Plain-text document sources:

━━━━━━━━━━━━━━━━━━━━━━━━━━━━━━

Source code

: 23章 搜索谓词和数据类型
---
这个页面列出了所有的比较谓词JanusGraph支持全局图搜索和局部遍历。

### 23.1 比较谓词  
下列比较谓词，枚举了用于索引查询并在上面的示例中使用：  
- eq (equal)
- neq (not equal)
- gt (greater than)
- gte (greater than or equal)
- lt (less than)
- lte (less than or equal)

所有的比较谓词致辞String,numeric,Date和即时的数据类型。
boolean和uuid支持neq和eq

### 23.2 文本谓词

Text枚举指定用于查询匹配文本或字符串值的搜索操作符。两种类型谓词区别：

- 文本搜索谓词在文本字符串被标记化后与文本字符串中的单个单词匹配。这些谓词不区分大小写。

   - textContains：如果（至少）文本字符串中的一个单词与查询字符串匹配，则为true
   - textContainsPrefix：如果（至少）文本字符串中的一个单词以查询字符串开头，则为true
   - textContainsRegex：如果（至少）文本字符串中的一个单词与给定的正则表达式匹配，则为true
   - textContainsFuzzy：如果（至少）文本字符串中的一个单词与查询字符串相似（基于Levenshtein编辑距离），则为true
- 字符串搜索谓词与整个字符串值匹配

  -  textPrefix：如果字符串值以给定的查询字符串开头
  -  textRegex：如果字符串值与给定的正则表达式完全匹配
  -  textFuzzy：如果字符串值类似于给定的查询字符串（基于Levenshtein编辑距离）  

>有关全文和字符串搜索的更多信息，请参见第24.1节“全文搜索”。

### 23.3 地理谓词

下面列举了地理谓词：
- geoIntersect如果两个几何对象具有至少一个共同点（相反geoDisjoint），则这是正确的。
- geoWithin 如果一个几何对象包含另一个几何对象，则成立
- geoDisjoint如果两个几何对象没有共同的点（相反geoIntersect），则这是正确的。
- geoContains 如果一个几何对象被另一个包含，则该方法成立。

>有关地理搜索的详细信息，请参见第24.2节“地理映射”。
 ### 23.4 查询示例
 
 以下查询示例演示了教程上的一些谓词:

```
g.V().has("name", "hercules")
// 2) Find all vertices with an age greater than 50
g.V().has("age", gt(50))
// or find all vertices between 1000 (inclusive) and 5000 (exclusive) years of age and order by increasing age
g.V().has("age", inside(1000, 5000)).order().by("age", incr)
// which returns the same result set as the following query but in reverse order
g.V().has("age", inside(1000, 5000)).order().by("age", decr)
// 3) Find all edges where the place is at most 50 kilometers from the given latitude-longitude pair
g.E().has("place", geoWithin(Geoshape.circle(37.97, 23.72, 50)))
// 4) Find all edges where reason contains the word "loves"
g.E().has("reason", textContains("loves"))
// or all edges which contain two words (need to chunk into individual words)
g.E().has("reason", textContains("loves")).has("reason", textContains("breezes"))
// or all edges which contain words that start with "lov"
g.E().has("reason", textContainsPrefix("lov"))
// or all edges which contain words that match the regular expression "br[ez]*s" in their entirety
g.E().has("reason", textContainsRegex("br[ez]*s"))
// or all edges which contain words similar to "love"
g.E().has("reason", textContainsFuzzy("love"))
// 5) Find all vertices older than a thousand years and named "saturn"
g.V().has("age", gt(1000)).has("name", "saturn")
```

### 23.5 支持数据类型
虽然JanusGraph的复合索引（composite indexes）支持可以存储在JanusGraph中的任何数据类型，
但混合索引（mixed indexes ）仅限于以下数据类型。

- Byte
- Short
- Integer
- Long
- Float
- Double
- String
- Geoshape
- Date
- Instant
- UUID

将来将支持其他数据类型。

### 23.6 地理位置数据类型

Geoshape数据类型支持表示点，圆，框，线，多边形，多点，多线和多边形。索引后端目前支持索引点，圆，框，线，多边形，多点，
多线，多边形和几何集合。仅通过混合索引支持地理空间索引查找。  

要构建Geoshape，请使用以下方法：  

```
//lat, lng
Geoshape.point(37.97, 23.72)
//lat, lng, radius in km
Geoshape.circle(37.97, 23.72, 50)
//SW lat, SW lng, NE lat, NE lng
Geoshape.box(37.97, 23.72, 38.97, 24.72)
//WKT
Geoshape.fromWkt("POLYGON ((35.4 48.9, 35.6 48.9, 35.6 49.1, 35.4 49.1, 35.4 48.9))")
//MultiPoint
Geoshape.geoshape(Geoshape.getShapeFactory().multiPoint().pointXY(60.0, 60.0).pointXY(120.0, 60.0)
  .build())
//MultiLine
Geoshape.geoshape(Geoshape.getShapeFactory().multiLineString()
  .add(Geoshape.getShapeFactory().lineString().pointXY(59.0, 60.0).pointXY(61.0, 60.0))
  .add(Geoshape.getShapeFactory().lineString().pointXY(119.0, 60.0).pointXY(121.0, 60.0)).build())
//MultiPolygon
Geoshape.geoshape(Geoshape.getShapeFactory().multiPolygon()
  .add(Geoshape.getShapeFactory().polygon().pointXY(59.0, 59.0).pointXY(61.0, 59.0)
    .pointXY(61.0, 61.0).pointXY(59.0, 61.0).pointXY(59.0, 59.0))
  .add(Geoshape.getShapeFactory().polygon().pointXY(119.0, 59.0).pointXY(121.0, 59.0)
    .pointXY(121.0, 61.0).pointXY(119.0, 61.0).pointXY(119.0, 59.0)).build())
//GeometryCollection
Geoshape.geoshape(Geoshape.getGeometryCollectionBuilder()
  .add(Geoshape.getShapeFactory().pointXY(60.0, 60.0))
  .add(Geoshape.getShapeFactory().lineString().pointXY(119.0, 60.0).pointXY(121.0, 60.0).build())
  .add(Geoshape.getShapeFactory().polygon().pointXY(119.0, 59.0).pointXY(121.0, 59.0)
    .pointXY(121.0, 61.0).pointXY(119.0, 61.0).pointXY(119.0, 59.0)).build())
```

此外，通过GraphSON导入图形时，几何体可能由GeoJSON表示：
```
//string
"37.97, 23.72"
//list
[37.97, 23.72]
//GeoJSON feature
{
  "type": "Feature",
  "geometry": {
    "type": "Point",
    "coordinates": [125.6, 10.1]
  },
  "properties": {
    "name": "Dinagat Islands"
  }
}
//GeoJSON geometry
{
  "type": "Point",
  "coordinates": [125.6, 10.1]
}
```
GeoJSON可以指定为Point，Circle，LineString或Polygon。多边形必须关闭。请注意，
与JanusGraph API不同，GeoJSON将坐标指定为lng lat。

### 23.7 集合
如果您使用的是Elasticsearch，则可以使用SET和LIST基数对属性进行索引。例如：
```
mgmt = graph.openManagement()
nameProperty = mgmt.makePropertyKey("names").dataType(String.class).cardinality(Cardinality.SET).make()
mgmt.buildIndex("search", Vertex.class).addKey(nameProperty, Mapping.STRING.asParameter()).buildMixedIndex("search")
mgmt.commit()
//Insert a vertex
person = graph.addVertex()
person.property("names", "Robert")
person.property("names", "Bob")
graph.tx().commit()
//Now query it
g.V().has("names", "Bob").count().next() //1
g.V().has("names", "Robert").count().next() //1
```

━━━━━━━━━━━━━━━━━━━━━━━━━━━━━━

**Activity:**
Look over the records above and copy each line that includes the string "years".

**Response area:**
// or find all vertices between 1000 (inclusive) and 5000 (exclusive) years of age and order by increasing age
// 5) Find all vertices older than a thousand years and named "saturn"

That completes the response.